[Start of section]

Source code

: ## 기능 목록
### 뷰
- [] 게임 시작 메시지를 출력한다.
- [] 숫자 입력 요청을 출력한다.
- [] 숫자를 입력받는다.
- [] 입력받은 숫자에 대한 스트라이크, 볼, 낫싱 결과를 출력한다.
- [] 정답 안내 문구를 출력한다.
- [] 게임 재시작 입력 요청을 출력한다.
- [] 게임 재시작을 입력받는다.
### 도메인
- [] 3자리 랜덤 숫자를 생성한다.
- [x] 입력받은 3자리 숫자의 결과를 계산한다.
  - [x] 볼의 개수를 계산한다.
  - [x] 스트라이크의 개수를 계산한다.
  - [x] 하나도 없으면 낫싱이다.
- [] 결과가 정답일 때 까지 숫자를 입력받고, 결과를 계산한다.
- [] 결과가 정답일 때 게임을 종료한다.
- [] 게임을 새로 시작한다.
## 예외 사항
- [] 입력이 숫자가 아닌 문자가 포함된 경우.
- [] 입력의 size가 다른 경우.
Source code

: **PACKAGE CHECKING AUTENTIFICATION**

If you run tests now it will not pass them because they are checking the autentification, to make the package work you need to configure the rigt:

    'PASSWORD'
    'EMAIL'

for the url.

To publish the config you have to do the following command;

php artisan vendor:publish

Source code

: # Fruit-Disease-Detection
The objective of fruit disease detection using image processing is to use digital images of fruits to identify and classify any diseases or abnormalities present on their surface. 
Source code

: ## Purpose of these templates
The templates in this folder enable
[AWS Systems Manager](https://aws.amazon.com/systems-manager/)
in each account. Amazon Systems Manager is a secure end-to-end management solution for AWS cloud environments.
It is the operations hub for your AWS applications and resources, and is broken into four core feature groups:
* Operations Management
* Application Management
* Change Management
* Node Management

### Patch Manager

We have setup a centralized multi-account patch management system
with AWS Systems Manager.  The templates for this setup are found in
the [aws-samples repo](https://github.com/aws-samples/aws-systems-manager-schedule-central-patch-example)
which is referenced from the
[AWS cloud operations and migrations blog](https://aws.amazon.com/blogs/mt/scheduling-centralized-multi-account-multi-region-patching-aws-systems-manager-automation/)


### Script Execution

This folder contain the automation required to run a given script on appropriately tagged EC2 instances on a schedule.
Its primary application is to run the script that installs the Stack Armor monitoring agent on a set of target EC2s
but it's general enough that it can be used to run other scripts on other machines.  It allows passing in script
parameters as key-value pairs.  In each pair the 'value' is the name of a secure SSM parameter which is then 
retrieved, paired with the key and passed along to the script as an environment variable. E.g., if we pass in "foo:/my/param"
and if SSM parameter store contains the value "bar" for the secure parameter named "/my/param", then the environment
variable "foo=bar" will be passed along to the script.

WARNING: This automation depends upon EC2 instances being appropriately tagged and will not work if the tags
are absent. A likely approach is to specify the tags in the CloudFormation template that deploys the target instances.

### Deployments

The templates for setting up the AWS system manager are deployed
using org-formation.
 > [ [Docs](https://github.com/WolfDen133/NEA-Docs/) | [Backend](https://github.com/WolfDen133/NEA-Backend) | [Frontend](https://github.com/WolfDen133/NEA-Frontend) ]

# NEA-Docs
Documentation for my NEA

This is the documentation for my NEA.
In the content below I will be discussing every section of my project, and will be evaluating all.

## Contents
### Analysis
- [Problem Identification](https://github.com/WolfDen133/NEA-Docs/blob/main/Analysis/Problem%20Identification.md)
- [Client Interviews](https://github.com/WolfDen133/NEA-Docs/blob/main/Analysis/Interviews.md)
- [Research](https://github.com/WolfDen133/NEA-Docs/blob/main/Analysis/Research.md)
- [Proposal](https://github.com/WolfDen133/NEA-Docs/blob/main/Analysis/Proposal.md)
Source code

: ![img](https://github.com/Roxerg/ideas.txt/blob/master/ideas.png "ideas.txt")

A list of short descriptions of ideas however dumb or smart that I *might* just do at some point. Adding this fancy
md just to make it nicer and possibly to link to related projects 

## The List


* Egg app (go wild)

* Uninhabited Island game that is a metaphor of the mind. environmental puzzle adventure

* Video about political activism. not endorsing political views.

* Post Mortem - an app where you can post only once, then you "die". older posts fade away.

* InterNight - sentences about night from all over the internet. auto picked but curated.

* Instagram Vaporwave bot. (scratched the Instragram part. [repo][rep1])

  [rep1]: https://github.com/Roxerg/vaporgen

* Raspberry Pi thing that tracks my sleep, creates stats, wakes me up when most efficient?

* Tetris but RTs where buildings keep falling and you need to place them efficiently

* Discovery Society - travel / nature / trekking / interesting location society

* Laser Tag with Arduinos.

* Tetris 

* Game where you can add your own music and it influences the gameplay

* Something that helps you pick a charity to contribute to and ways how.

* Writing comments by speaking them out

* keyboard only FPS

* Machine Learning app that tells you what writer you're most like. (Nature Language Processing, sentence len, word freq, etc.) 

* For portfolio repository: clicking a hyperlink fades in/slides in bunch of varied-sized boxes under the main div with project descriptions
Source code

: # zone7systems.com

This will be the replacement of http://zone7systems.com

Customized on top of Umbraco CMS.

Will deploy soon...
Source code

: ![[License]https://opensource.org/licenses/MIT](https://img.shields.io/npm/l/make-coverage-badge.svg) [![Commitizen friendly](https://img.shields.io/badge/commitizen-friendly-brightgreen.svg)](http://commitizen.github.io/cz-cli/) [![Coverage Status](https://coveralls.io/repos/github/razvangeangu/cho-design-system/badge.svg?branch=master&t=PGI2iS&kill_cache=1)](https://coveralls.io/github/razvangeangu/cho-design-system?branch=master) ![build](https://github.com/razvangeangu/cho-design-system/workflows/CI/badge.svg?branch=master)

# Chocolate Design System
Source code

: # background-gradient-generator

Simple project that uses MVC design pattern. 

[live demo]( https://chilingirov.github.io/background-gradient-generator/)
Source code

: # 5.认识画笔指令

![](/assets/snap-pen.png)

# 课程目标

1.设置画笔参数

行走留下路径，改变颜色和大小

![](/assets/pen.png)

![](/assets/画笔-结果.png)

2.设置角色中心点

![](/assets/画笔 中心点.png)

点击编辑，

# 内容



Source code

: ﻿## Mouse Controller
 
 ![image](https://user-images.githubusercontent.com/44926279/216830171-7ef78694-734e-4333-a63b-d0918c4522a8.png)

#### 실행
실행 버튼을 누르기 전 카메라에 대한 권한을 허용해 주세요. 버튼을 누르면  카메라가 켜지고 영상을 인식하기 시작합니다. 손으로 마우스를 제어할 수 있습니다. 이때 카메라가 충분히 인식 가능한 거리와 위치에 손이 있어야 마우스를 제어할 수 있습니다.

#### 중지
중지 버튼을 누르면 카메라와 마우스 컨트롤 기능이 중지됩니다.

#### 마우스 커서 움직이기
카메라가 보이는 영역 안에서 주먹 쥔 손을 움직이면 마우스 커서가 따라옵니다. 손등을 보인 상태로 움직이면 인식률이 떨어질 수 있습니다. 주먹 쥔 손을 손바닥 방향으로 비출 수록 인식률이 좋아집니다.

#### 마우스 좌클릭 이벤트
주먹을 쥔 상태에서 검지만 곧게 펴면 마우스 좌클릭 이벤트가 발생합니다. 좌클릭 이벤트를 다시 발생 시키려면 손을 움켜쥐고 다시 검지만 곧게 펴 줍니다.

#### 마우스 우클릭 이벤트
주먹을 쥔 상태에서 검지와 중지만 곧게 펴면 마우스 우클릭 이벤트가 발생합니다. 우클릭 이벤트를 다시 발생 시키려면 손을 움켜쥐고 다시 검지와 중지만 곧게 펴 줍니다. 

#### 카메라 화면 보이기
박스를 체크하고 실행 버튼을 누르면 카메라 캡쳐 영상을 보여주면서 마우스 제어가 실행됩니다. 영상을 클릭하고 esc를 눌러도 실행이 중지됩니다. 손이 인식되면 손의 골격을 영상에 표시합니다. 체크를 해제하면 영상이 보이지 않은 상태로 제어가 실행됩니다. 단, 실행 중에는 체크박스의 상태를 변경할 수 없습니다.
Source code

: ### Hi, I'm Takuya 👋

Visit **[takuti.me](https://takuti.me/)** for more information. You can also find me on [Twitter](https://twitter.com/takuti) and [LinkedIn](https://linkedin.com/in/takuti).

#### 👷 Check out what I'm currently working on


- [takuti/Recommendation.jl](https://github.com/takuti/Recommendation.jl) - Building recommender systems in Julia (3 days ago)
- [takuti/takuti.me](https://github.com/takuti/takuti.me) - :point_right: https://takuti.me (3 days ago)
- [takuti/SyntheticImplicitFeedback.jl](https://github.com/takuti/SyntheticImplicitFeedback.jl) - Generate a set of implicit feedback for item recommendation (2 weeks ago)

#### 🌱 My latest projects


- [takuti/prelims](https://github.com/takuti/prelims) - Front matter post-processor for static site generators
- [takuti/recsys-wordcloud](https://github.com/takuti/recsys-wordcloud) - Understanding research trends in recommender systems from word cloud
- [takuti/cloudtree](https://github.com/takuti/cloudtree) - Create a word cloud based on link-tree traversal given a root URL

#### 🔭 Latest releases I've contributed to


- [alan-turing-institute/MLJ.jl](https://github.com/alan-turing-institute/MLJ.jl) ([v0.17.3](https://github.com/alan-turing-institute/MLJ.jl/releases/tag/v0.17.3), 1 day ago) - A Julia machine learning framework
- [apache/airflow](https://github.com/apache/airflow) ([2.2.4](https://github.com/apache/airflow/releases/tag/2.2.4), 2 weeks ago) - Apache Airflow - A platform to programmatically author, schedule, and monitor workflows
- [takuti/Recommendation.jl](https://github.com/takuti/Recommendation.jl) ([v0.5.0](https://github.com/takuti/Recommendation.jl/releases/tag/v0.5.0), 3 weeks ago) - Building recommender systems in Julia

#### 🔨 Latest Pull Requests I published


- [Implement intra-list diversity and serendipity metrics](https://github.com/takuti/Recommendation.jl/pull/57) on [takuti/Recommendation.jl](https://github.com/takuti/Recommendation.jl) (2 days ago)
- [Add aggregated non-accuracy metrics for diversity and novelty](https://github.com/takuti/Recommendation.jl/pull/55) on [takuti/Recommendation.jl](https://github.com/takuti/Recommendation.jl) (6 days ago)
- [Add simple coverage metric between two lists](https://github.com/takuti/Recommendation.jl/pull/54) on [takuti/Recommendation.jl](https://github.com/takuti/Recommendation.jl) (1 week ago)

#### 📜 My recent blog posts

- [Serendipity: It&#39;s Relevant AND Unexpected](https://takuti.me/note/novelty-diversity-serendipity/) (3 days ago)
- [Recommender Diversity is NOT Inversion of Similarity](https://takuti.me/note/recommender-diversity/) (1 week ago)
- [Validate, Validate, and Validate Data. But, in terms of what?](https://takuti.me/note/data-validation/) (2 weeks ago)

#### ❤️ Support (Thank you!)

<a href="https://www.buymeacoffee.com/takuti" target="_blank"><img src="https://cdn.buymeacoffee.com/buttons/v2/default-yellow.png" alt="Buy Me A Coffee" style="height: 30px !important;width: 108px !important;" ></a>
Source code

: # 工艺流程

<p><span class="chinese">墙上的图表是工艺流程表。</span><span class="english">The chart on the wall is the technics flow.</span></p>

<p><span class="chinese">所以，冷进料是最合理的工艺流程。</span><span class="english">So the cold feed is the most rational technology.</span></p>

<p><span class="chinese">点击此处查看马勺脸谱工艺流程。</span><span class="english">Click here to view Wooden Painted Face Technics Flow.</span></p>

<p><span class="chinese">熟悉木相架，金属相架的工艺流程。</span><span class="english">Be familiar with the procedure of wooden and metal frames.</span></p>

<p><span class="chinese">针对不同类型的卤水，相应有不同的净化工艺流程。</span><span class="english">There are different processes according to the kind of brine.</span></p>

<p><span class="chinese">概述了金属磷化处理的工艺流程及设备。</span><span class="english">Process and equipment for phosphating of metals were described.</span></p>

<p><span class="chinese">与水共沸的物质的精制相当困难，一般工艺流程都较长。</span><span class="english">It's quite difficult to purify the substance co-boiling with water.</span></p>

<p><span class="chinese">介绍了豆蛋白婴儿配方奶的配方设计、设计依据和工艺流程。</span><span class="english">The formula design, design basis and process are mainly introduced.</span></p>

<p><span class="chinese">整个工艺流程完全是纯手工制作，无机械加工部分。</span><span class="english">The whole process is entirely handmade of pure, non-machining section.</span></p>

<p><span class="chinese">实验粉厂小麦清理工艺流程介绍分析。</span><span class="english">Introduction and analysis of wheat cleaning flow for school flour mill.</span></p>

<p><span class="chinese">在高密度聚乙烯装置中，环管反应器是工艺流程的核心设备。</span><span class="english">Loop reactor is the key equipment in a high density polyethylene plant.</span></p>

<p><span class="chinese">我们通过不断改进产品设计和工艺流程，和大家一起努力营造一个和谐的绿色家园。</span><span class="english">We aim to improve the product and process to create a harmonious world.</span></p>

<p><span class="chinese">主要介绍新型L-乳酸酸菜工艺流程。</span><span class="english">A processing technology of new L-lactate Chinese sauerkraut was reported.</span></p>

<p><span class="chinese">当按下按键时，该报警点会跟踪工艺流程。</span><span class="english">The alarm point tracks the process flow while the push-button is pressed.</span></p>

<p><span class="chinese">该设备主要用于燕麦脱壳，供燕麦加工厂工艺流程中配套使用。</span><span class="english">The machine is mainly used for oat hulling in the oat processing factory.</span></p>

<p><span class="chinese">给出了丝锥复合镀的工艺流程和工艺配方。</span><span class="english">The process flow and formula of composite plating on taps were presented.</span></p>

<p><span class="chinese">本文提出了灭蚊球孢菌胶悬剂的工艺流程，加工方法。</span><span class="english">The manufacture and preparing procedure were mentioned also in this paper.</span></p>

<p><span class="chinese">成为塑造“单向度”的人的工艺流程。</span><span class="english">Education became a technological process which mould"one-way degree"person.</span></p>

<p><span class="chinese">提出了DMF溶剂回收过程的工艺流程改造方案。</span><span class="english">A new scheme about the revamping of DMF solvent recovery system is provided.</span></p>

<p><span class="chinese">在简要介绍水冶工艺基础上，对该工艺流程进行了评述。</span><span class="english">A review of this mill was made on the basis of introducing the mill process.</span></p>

[End of section]

Work request ->
Repeat the entries above verbatim, but only from the line that has "- [x] 입력받은 3자리 숫자의 결과를 계산한다." down to the line that has "This folder contain", inclusive.

Finished task ->
- [x] 입력받은 3자리 숫자의 결과를 계산한다.
  - [x] 볼의 개수를 계산한다.
  - [x] 스트라이크의 개수를 계산한다.
  - [x] 하나도 없으면 낫싱이다.
- [] 결과가 정답일 때 까지 숫자를 입력받고, 결과를 계산한다.
- [] 결과가 정답일 때 게임을 종료한다.
- [] 게임을 새로 시작한다.
## 예외 사항
- [] 입력이 숫자가 아닌 문자가 포함된 경우.
- [] 입력의 size가 다른 경우.
Source code

: **PACKAGE CHECKING AUTENTIFICATION**

If you run tests now it will not pass them because they are checking the autentification, to make the package work you need to configure the rigt:

    'PASSWORD'
    'EMAIL'

for the url.

To publish the config you have to do the following command;

php artisan vendor:publish

Source code

: # Fruit-Disease-Detection
The objective of fruit disease detection using image processing is to use digital images of fruits to identify and classify any diseases or abnormalities present on their surface. 
Source code

: ## Purpose of these templates
The templates in this folder enable
[AWS Systems Manager](https://aws.amazon.com/systems-manager/)
in each account. Amazon Systems Manager is a secure end-to-end management solution for AWS cloud environments.
It is the operations hub for your AWS applications and resources, and is broken into four core feature groups:
* Operations Management
* Application Management
* Change Management
* Node Management

### Patch Manager

We have setup a centralized multi-account patch management system
with AWS Systems Manager.  The templates for this setup are found in
the [aws-samples repo](https://github.com/aws-samples/aws-systems-manager-schedule-central-patch-example)
which is referenced from the
[AWS cloud operations and migrations blog](https://aws.amazon.com/blogs/mt/scheduling-centralized-multi-account-multi-region-patching-aws-systems-manager-automation/)


### Script Execution

This folder contain the automation required to run a given script on appropriately tagged EC2 instances on a schedule.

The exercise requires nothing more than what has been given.